## Plain-text document sources:
========================================================================

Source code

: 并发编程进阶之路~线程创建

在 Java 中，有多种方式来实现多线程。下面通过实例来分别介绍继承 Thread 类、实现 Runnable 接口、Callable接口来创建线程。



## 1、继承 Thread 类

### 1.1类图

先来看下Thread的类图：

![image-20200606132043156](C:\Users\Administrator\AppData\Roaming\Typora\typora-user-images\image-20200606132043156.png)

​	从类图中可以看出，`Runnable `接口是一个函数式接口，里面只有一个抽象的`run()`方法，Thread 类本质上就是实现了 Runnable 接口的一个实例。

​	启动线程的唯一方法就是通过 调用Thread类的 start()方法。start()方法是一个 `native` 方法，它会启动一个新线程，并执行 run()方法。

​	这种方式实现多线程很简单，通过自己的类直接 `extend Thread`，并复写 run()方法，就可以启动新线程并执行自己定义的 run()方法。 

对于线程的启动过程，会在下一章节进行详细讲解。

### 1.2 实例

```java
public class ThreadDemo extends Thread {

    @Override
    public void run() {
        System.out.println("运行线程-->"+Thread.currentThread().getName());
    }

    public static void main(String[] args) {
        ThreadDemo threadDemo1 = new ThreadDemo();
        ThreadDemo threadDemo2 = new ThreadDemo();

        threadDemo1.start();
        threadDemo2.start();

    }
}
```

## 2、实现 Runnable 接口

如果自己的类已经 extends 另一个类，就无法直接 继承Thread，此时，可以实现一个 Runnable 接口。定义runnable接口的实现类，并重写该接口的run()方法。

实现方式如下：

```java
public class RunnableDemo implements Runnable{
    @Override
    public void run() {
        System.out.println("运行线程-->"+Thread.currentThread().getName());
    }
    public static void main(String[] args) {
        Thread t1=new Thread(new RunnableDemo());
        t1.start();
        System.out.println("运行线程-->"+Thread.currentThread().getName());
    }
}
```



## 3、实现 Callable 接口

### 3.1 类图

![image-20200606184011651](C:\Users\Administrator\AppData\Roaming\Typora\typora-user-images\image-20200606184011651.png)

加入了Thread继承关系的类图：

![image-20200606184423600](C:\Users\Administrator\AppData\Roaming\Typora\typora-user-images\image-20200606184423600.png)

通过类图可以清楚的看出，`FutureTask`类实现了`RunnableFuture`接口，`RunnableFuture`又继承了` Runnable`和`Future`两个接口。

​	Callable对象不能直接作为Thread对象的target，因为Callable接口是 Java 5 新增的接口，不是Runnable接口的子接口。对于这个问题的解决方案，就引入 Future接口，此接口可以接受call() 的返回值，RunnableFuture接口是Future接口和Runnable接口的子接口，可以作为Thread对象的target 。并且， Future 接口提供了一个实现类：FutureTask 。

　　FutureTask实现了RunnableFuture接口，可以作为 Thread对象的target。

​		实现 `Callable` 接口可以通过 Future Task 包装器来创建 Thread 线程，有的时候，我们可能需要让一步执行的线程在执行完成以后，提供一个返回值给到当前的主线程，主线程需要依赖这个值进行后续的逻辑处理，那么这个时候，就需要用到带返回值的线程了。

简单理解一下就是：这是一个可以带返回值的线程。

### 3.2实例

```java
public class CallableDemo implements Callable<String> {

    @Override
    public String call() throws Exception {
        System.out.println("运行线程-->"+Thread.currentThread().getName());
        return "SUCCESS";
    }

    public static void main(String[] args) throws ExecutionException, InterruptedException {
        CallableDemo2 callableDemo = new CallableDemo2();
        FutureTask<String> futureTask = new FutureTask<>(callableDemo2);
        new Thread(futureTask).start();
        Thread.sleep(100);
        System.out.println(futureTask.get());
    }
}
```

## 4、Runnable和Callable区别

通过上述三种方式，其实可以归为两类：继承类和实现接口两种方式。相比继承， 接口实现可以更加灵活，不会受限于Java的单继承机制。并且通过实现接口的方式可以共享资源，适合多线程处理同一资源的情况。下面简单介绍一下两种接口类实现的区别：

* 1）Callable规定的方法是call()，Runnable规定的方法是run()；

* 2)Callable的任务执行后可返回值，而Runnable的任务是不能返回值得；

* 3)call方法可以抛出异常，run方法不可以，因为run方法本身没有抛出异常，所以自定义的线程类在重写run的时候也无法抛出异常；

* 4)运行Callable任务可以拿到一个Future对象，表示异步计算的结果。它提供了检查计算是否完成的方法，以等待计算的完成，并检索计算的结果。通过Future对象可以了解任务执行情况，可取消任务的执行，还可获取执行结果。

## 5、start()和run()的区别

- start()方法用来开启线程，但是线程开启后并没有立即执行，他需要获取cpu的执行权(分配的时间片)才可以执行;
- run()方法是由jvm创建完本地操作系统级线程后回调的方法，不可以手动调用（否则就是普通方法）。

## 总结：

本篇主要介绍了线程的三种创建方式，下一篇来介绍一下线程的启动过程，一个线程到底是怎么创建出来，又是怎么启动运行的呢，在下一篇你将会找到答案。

========================================================================

## Problem to work on:
Reproduce the data above in full, with no line missing.

## Exercise solution:
Source code

: 并发编程进阶之路~线程创建

在 Java 中，有多种方式来实现多线程。下面通过实例来分别介绍继承 Thread 类、实现 Runnable 接口、Callable接口来创建线程。



## 1、继承 Thread 类

### 1.1类图

先来看下Thread的类图：

![image-20200606132043156](C:\Users\Administrator\AppData\Roaming\Typora\typora-user-images\image-20200606132043156.png)

​	从类图中可以看出，`Runnable `接口是一个函数式接口，里面只有一个抽象的`run()`方法，Thread 类本质上就是实现了 Runnable 接口的一个实例。

​	启动线程的唯一方法就是通过 调用Thread类的 start()方法。start()方法是一个 `native` 方法，它会启动一个新线程，并执行 run()方法。

​	这种方式实现多线程很简单，通过自己的类直接 `extend Thread`，并复写 run()方法，就可以启动新线程并执行自己定义的 run()方法。 

对于线程的启动过程，会在下一章节进行详细讲解。

### 1.2 实例

```java
public class ThreadDemo extends Thread {

    @Override
    public void run() {
        System.out.println("运行线程-->"+Thread.currentThread().getName());
    }

    public static void main(String[] args) {
        ThreadDemo threadDemo1 = new ThreadDemo();
        ThreadDemo threadDemo2 = new ThreadDemo();

        threadDemo1.start();
        threadDemo2.start();

    }
}
```

## 2、实现 Runnable 接口

如果自己的类已经 extends 另一个类，就无法直接 继承Thread，此时，可以实现一个 Runnable 接口。定义runnable接口的实现类，并重写该接口的run()方法。

实现方式如下：

```java
public class RunnableDemo implements Runnable{
    @Override
    public void run() {
        System.out.println("运行线程-->"+Thread.currentThread().getName());
    }
    public static void main(String[] args) {
        Thread t1=new Thread(new RunnableDemo());
        t1.start();
        System.out.println("运行线程-->"+Thread.currentThread().getName());
    }
}
```



## 3、实现 Callable 接口

### 3.1 类图

![image-20200606184011651](C:\Users\Administrator\AppData\Roaming\Typora\typora-user-images\image-20200606184011651.png)

加入了Thread继承关系的类图：

![image-20200606184423600](C:\Users\Administrator\AppData\Roaming\Typora\typora-user-images\image-20200606184423600.png)

通过类图可以清楚的看出，`FutureTask`类实现了`RunnableFuture`接口，`RunnableFuture`又继承了` Runnable`和`Future`两个接口。

​	Callable对象不能直接作为Thread对象的target，因为Callable接口是 Java 5 新增的接口，不是Runnable接口的子接口。对于这个问题的解决方案，就引入 Future接口，此接口可以接受call() 的返回值，RunnableFuture接口是Future接口和Runnable接口的子接口，可以作为Thread对象的target 。并且， Future 接口提供了一个实现类：FutureTask 。

　　FutureTask实现了RunnableFuture接口，可以作为 Thread对象的target。

​		实现 `Callable` 接口可以通过 Future Task 包装器来创建 Thread 线程，有的时候，我们可能需要让一步执行的线程在执行完成以后，提供一个返回值给到当前的主线程，主线程需要依赖这个值进行后续的逻辑处理，那么这个时候，就需要用到带返回值的线程了。

简单理解一下就是：这是一个可以带返回值的线程。

### 3.2实例

```java
public class CallableDemo implements Callable<String> {

    @Override
    public String call() throws Exception {
        System.out.println("运行线程-->"+Thread.currentThread().getName());
        return "SUCCESS";
    }

    public static void main(String[] args) throws ExecutionException, InterruptedException {
        CallableDemo2 callableDemo = new CallableDemo2();
        FutureTask<String> futureTask = new FutureTask<>(callableDemo2);
        new Thread(futureTask).start();
        Thread.sleep(100);
        System.out.println(futureTask.get());
    }
}
```

## 4、Runnable和Callable区别

通过上述三种方式，其实可以归为两类：继承类和实现接口两种方式。相比继承， 接口实现可以更加灵活，不会受限于Java的单继承机制。并且通过实现接口的方式可以共享资源，适合多线程处理同一资源的情况。下面简单介绍一下两种接口类实现的区别：

* 1）Callable规定的方法是call()，Runnable规定的方法是run()；

* 2)Callable的任务执行后可返回值，而Runnable的任务是不能返回值得；

* 3)call方法可以抛出异常，run方法不可以，因为run方法本身没有抛出异常，所以自定义的线程类在重写run的时候也无法抛出异常；

* 4)运行Callable任务可以拿到一个Future对象，表示异步计算的结果。它提供了检查计算是否完成的方法，以等待计算的完成，并检索计算的结果。通过Future对象可以了解任务执行情况，可取消任务的执行，还可获取执行结果。

## 5、start()和run()的区别

- start()方法用来开启线程，但是线程开启后并没有立即执行，他需要获取cpu的执行权(分配的时间片)才可以执行;
- run()方法是由jvm创建完本地操作系统级线程后回调的方法，不可以手动调用（否则就是普通方法）。

## 总结：

本篇主要介绍了线程的三种创建方式，下一篇来介绍一下线程的启动过程，一个线程到底是怎么创建出来，又是怎么启动运行的呢，在下一篇你将会找到答案。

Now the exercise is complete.